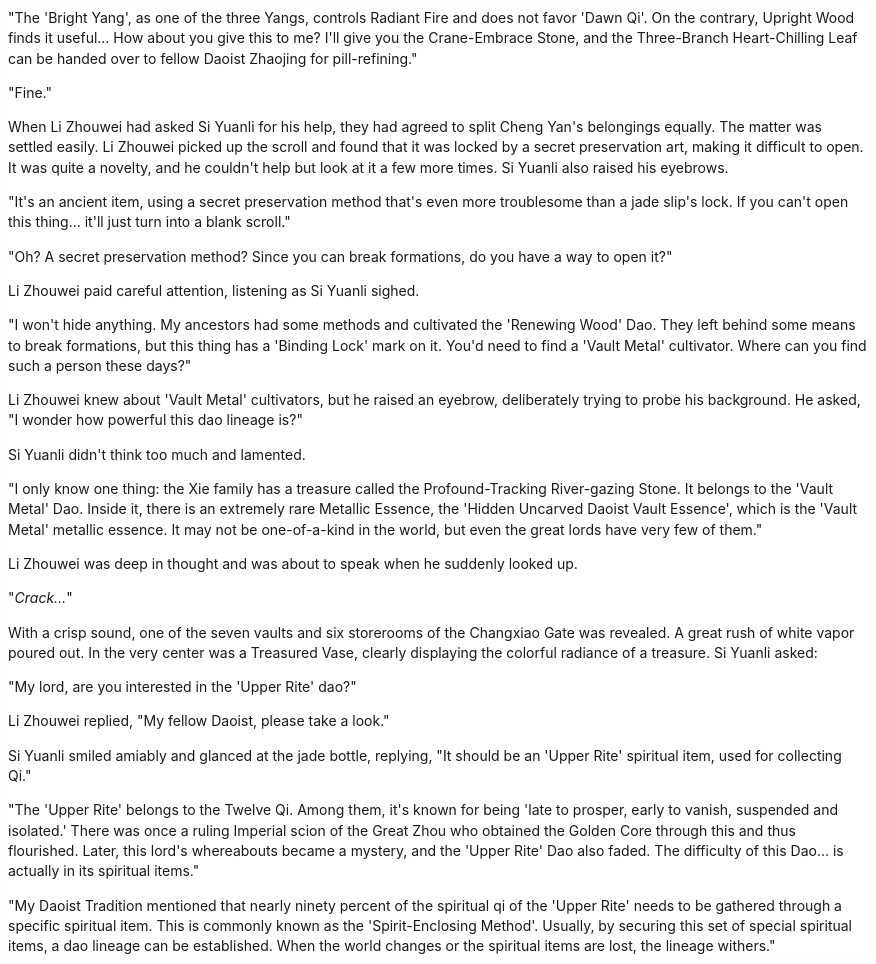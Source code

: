 "The 'Bright Yang', as one of the three Yangs, controls Radiant Fire and does not favor 'Dawn Qi'. On the contrary, Upright Wood finds it useful… How about you give this to me? I'll give you the Crane-Embrace Stone, and the Three-Branch Heart-Chilling Leaf can be handed over to fellow Daoist Zhaojing for pill-refining."

"Fine."

When Li Zhouwei had asked Si Yuanli for his help, they had agreed to split Cheng Yan's belongings equally. The matter was settled easily. Li Zhouwei picked up the scroll and found that it was locked by a secret preservation art, making it difficult to open. It was quite a novelty, and he couldn't help but look at it a few more times. Si Yuanli also raised his eyebrows.

"It's an ancient item, using a secret preservation method that's even more troublesome than a jade slip's lock. If you can't open this thing… it'll just turn into a blank scroll."

"Oh? A secret preservation method? Since you can break formations, do you have a way to open it?"

Li Zhouwei paid careful attention, listening as Si Yuanli sighed.

"I won't hide anything. My ancestors had some methods and cultivated the 'Renewing Wood' Dao. They left behind some means to break formations, but this thing has a 'Binding Lock' mark on it. You'd need to find a 'Vault Metal' cultivator. Where can you find such a person these days?"

Li Zhouwei knew about 'Vault Metal' cultivators, but he raised an eyebrow, deliberately trying to probe his background. He asked, "I wonder how powerful this dao lineage is?"

Si Yuanli didn't think too much and lamented.

"I only know one thing: the Xie family has a treasure called the Profound-Tracking River-gazing Stone. It belongs to the 'Vault Metal' Dao. Inside it, there is an extremely rare Metallic Essence, the 'Hidden Uncarved Daoist Vault Essence', which is the 'Vault Metal' metallic essence. It may not be one-of-a-kind in the world, but even the great lords have very few of them."

Li Zhouwei was deep in thought and was about to speak when he suddenly looked up.

"_Crack…_"

With a crisp sound, one of the seven vaults and six storerooms of the Changxiao Gate was revealed. A great rush of white vapor poured out. In the very center was a Treasured Vase, clearly displaying the colorful radiance of a treasure. Si Yuanli asked:

"My lord, are you interested in the 'Upper Rite' dao?"

Li Zhouwei replied, "My fellow Daoist, please take a look."

Si Yuanli smiled amiably and glanced at the jade bottle, replying, "It should be an 'Upper Rite' spiritual item, used for collecting Qi."

"The 'Upper Rite' belongs to the Twelve Qi. Among them, it's known for being 'late to prosper, early to vanish, suspended and isolated.' There was once a ruling Imperial scion of the Great Zhou who obtained the Golden Core through this and thus flourished. Later, this lord's whereabouts became a mystery, and the 'Upper Rite' Dao also faded. The difficulty of this Dao… is actually in its spiritual items."

"My Daoist Tradition mentioned that nearly ninety percent of the spiritual qi of the 'Upper Rite' needs to be gathered through a specific spiritual item. This is commonly known as the 'Spirit-Enclosing Method'. Usually, by securing this set of special spiritual items, a dao lineage can be established. When the world changes or the spiritual items are lost, the lineage withers."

------

## Work request:
Once you find the line with "secret preservation method?" above, print it and every line after it up to and including the line with "only know one", exactly as written and nothing else.

## Final answer:
"Oh? A secret preservation method? Since you can break formations, do you have a way to open it?"

Li Zhouwei paid careful attention, listening as Si Yuanli sighed.

"I won't hide anything. My ancestors had some methods and cultivated the 'Renewing Wood' Dao. They left behind some means to break formations, but this thing has a 'Binding Lock' mark on it. You'd need to find a 'Vault Metal' cultivator. Where can you find such a person these days?"

Li Zhouwei knew about 'Vault Metal' cultivators, but he raised an eyebrow, deliberately trying to probe his background. He asked, "I wonder how powerful this dao lineage is?"

Si Yuanli didn't think too much and lamented.

"I only know one thing: the Xie family has a treasure called the Profound-Tracking River-gazing Stone. It belongs to the 'Vault Metal' Dao. Inside it, there is an extremely rare Metallic Essence, the 'Hidden Uncarved Daoist Vault Essence', which is the 'Vault Metal' metallic essence. It may not be one-of-a-kind in the world, but even the great lords have very few of them."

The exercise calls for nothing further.